- [Excerpted records]
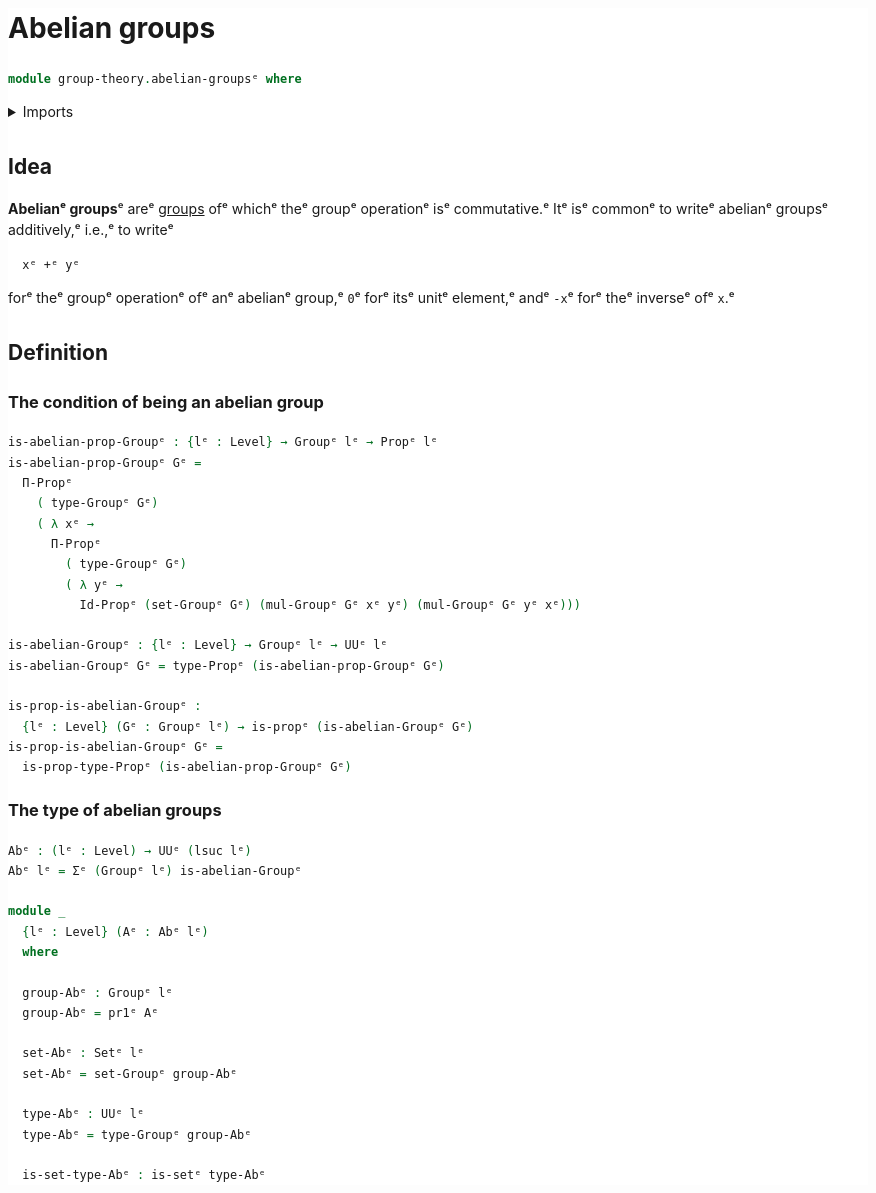 # Abelian groups

```agda
module group-theory.abelian-groupsᵉ where
```

<details><summary>Imports</summary></details>

## Idea

**Abelianᵉ groups**ᵉ areᵉ [groups](group-theory.groups.mdᵉ) ofᵉ whichᵉ theᵉ groupᵉ
operationᵉ isᵉ commutative.ᵉ Itᵉ isᵉ commonᵉ to writeᵉ abelianᵉ groupsᵉ additively,ᵉ i.e.,ᵉ
to writeᵉ

```text
  xᵉ +ᵉ yᵉ
```

forᵉ theᵉ groupᵉ operationᵉ ofᵉ anᵉ abelianᵉ group,ᵉ `0`ᵉ forᵉ itsᵉ unitᵉ element,ᵉ andᵉ `-x`ᵉ
forᵉ theᵉ inverseᵉ ofᵉ `x`.ᵉ

## Definition

### The condition of being an abelian group

```agda
is-abelian-prop-Groupᵉ : {lᵉ : Level} → Groupᵉ lᵉ → Propᵉ lᵉ
is-abelian-prop-Groupᵉ Gᵉ =
  Π-Propᵉ
    ( type-Groupᵉ Gᵉ)
    ( λ xᵉ →
      Π-Propᵉ
        ( type-Groupᵉ Gᵉ)
        ( λ yᵉ →
          Id-Propᵉ (set-Groupᵉ Gᵉ) (mul-Groupᵉ Gᵉ xᵉ yᵉ) (mul-Groupᵉ Gᵉ yᵉ xᵉ)))

is-abelian-Groupᵉ : {lᵉ : Level} → Groupᵉ lᵉ → UUᵉ lᵉ
is-abelian-Groupᵉ Gᵉ = type-Propᵉ (is-abelian-prop-Groupᵉ Gᵉ)

is-prop-is-abelian-Groupᵉ :
  {lᵉ : Level} (Gᵉ : Groupᵉ lᵉ) → is-propᵉ (is-abelian-Groupᵉ Gᵉ)
is-prop-is-abelian-Groupᵉ Gᵉ =
  is-prop-type-Propᵉ (is-abelian-prop-Groupᵉ Gᵉ)
```

### The type of abelian groups

```agda
Abᵉ : (lᵉ : Level) → UUᵉ (lsuc lᵉ)
Abᵉ lᵉ = Σᵉ (Groupᵉ lᵉ) is-abelian-Groupᵉ

module _
  {lᵉ : Level} (Aᵉ : Abᵉ lᵉ)
  where

  group-Abᵉ : Groupᵉ lᵉ
  group-Abᵉ = pr1ᵉ Aᵉ

  set-Abᵉ : Setᵉ lᵉ
  set-Abᵉ = set-Groupᵉ group-Abᵉ

  type-Abᵉ : UUᵉ lᵉ
  type-Abᵉ = type-Groupᵉ group-Abᵉ

  is-set-type-Abᵉ : is-setᵉ type-Abᵉ
```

- [Your instructions] If a line in the records above holds the string "where", copy it.

- [Your solution]
module group-theory.abelian-groupsᵉ where
  where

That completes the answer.